Trupanion expanded into the US market in 2008, grew significantly in this market throughout the 2000s, and eventually IPOed in 2014. Revenue is up 36x (31% CAGR) since 2011 despite the pet insurance market in the US remaining grossly underpenetrated today. Trupanion’s historical growth trajectory and future opportunities are undeniable, but not all that glitters is gold. Trupanion has (by far) the best value proposition in the pet insurance industry, but does this make it the best model or even a good investment? This is the question I will answer in this report. I will do so by discussing the following topics:
Section 1: The Pet Insurance Industry
Section 2: What Trupanion does and what makes it unique
Section 3: The Financials and Growth Drivers
Section 4: Competition, Moat, and Risks
Section 5: Management, Capital Allocation, and Valuation
Concluding remarks
Section 1: The Pet Insurance Industry
Before going into pet insurance in detail, I thought it would be helpful to briefly review how insurance works (in case there are readers unfamiliar with the business). Insurance is considered one of the most ancient businesses in the world, and what insurers ultimately do is price risk. An insurer will use data to determine how much it must charge (called “premium”) for taking on a risk off someone’s back and will make money through (primarily) two means:
By setting the premiums at a level that will allow them to pay the expected claims, cover variable and fixed expenses, and make a profit
By investing their float. Float refers to the money insurers hold between the time they charge the premium and the time they face a claim (i.e., there’s a mismatch of cash flows)

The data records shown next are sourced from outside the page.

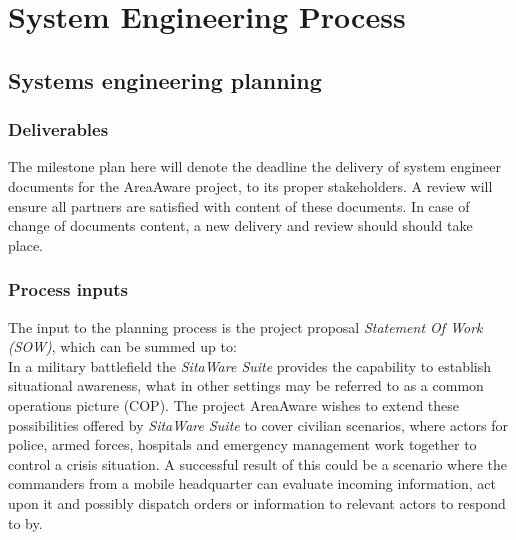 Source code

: %
\thispagestyle{fancy}
\chapter{System Engineering Process}
\label{chp:se_process}

\section{Systems engineering planning}

\subsection{Deliverables}
\label{plan:deliverables}
The milestone plan here will denote the deadline the delivery of system engineer documents for the AreaAware project, to its proper stakeholders.
A review will ensure all partners are satisfied with content of these documents.
In case of change of documents content, a new delivery and review should should take place.

\subsection{Process inputs}
The input to the planning process is the project proposal \emph{Statement Of Work (SOW)}, which can be summed up to: \\
In a military battlefield the \emph{SitaWare Suite} provides the capability to establish situational awareness, what in other settings may be referred to as a common operations picture (COP).
The project AreaAware wishes to extend these possibilities offered by \emph{SitaWare Suite} to cover civilian scenarios, where actors for police, armed forces, hospitals and emergency management work together to control a crisis situation.
A successful result of this could be a scenario where the commanders from a mobile headquarter can evaluate incoming information, act upon it and possibly dispatch orders or information to relevant actors to respond to by.

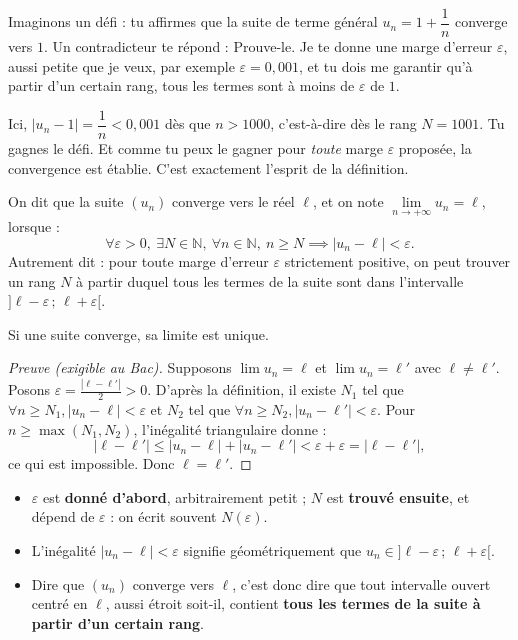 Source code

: \documentclass[11pt]{article}
\newcommand{\cle}[1]{{\popxbold\color{popdark}#1}}
\begin{document}
Imaginons un défi : tu affirmes que la suite de terme général $u_n = 1 + \dfrac{1}{n}$ converge vers $1$. Un contradicteur te répond : \og Prouve-le. Je te donne une marge d'erreur $\varepsilon$, aussi petite que je veux, par exemple $\varepsilon = 0{,}001$, et tu dois me garantir qu'à partir d'un certain rang, tous les termes sont à moins de $\varepsilon$ de $1$. \fg{}

Ici, $|u_n - 1| = \dfrac{1}{n} < 0{,}001$ dès que $n > 1000$, c'est-à-dire dès le rang $N = 1001$. Tu gagnes le défi. Et comme tu peux le gagner pour \emph{toute} marge $\varepsilon$ proposée, la convergence est établie. C'est exactement l'esprit de la définition.

\begin{definition}
On dit que la suite $(u_n)$ \cle{converge} vers le réel $\ell$, et on note $\lim\limits_{n \to +\infty} u_n = \ell$, lorsque :
\[
\forall \varepsilon > 0,\ \exists N \in \mathbb{N},\ \forall n \in \mathbb{N},\ n \geq N \implies |u_n - \ell| < \varepsilon.
\]
Autrement dit : pour toute marge d'erreur $\varepsilon$ strictement positive, on peut trouver un rang $N$ à partir duquel tous les termes de la suite sont dans l'intervalle $]\ell - \varepsilon\,;\,\ell + \varepsilon[$.
\end{definition}

\begin{propriete}
Si une suite converge, sa limite est unique.
\begin{proof}[Preuve (exigible au Bac)]
Supposons $\lim u_n = \ell$ et $\lim u_n = \ell'$ avec $\ell \neq \ell'$. Posons $\varepsilon = \frac{|\ell - \ell'|}{2} > 0$. D'après la définition, il existe $N_1$ tel que $\forall n \ge N_1, |u_n - \ell| < \varepsilon$ et $N_2$ tel que $\forall n \ge N_2, |u_n - \ell'| < \varepsilon$. Pour $n \ge \max(N_1, N_2)$, l'inégalité triangulaire donne :
\[
|\ell - \ell'| \le |u_n - \ell| + |u_n - \ell'| < \varepsilon + \varepsilon = |\ell - \ell'|,
\]
ce qui est impossible. Donc $\ell = \ell'$.
\end{proof}
\end{propriete}

\begin{aretenir}
\begin{itemize}
\item $\varepsilon$ est \textbf{donné d'abord}, arbitrairement petit ; $N$ est \textbf{trouvé ensuite}, et dépend de $\varepsilon$ : on écrit souvent $N(\varepsilon)$.
\item L'inégalité $|u_n - \ell| < \varepsilon$ signifie géométriquement que $u_n \in ]\ell - \varepsilon\,;\,\ell + \varepsilon[$.
\item Dire que $(u_n)$ converge vers $\ell$, c'est donc dire que tout intervalle ouvert centré en $\ell$, aussi étroit soit-il, contient \textbf{tous les termes de la suite à partir d'un certain rang}.
\end{itemize}
\end{aretenir}
\end{document}

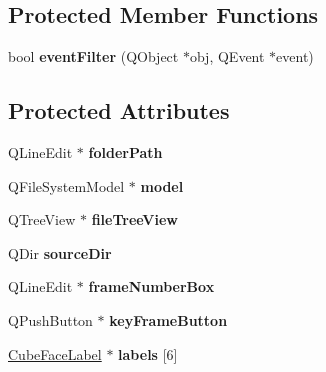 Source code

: \subsection*{\-Protected \-Member \-Functions}
\begin{DoxyCompactItemize}
\item 
\hypertarget{class_cube_map_loader_aea276fce89766328afca6b3e57c5819f}{
bool {\bfseries event\-Filter} (\-Q\-Object $\ast$obj, \-Q\-Event $\ast$event)}
\label{class_cube_map_loader_aea276fce89766328afca6b3e57c5819f}

\end{DoxyCompactItemize}
\subsection*{\-Protected \-Attributes}
\begin{DoxyCompactItemize}
\item 
\hypertarget{class_cube_map_loader_a93dca3d3c2fbd3017c0ec0e772b47923}{
\-Q\-Line\-Edit $\ast$ {\bfseries folder\-Path}}
\label{class_cube_map_loader_a93dca3d3c2fbd3017c0ec0e772b47923}

\item 
\hypertarget{class_cube_map_loader_a8ab57182be287da1eb6ad2773263dd4f}{
\-Q\-File\-System\-Model $\ast$ {\bfseries model}}
\label{class_cube_map_loader_a8ab57182be287da1eb6ad2773263dd4f}

\item 
\hypertarget{class_cube_map_loader_a427dfbdf8e625ff8e46123335ae96a58}{
\-Q\-Tree\-View $\ast$ {\bfseries file\-Tree\-View}}
\label{class_cube_map_loader_a427dfbdf8e625ff8e46123335ae96a58}

\item 
\hypertarget{class_cube_map_loader_a78722f57a4d5b1b1d5e397bc1f111aa9}{
\-Q\-Dir {\bfseries source\-Dir}}
\label{class_cube_map_loader_a78722f57a4d5b1b1d5e397bc1f111aa9}

\item 
\hypertarget{class_cube_map_loader_a1841322b15f554edb0729b56f990b133}{
\-Q\-Line\-Edit $\ast$ {\bfseries frame\-Number\-Box}}
\label{class_cube_map_loader_a1841322b15f554edb0729b56f990b133}

\item 
\hypertarget{class_cube_map_loader_a787df3d6bf277469ee707ac3b39cec57}{
\-Q\-Push\-Button $\ast$ {\bfseries key\-Frame\-Button}}
\label{class_cube_map_loader_a787df3d6bf277469ee707ac3b39cec57}

\item 
\hypertarget{class_cube_map_loader_a1915b789ae3b2508487c85305dba886d}{
\hyperlink{class_cube_face_label}{\-Cube\-Face\-Label} $\ast$ {\bfseries labels} \mbox{[}6\mbox{]}}
\label{class_cube_map_loader_a1915b789ae3b2508487c85305dba886d}


\end{DoxyCompactItemize}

There are three relevant ratios in the insurance industry. The loss ratio, the expense ratio, and the combined ratio. The loss ratio measures how much of the premiums an insurer is spending on paying out claims, the expense ratio measures how much of the premiums are being spent on administrative and operational expenses, and the combined ratio is the sum of the two. The “ideal” scenario is for an insurer to have a low combined ratio together with a high loss ratio, as this would theoretically make it the low-cost producer in the industry while at the same time offering the best value proposition to policyholders.
Even though what I have discussed above is applicable to all types of insurance, pet insurance has some particularities that make it unique. First, unlike many other types of insurance that individual consumers are familiar with, pet insurance is not a legal obligation. This means that pet insurers also face competition from self-insurance (i.e., budgeting for unexpected costs). While self-insurance has historically been a headwind to penetration, it should become less of a headwind as veterinary inflation continues to rise and the range of potential unexpected costs widens. The only caveat here is that, as veterinary inflation rises, so does the cost of insuring a pet. While the humanization of pets is a well-documented phenomenon, one can only wonder when the demand becomes elastic again. This is especially a relevant topic for Trupanion, as I’ll explain later on in the report.